▶ Study material:
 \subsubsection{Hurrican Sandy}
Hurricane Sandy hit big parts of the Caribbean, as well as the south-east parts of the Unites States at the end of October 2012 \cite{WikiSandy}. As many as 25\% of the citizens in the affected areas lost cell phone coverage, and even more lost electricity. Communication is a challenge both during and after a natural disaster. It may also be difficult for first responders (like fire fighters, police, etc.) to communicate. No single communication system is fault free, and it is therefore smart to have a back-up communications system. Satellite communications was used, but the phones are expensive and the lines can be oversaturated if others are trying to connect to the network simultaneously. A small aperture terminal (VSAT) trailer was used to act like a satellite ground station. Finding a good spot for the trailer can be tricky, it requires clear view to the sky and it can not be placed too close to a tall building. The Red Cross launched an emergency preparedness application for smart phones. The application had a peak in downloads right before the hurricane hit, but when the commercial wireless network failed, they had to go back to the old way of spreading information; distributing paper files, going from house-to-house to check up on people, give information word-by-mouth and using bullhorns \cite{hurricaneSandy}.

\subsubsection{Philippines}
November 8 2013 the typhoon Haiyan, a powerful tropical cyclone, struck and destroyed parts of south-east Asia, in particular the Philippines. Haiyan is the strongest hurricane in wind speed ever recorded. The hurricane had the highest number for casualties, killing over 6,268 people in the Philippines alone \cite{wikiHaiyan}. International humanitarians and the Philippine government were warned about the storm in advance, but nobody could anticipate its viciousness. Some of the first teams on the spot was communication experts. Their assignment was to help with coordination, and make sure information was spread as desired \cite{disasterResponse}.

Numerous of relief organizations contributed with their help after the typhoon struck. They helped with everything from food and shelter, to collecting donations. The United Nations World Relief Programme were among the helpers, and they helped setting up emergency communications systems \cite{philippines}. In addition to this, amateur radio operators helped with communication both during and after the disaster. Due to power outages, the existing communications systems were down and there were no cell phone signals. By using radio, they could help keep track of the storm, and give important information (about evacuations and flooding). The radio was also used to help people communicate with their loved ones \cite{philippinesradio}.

▶ Exercise directions: Wherever the string "Sandy" turns up in the material, copy the whole line.

▶ Reply to the task:
 \subsubsection{Hurrican Sandy}
Hurricane Sandy hit big parts of the Caribbean, as well as the south-east parts of the Unites States at the end of October 2012 \cite{WikiSandy}. As many as 25\% of the citizens in the affected areas lost cell phone coverage, and even more lost electricity. Communication is a challenge both during and after a natural disaster. It may also be difficult for first responders (like fire fighters, police, etc.) to communicate. No single communication system is fault free, and it is therefore smart to have a back-up communications system. Satellite communications was used, but the phones are expensive and the lines can be oversaturated if others are trying to connect to the network simultaneously. A small aperture terminal (VSAT) trailer was used to act like a satellite ground station. Finding a good spot for the trailer can be tricky, it requires clear view to the sky and it can not be placed too close to a tall building. The Red Cross launched an emergency preparedness application for smart phones. The application had a peak in downloads right before the hurricane hit, but when the commercial wireless network failed, they had to go back to the old way of spreading information; distributing paper files, going from house-to-house to check up on people, give information word-by-mouth and using bullhorns \cite{hurricaneSandy}.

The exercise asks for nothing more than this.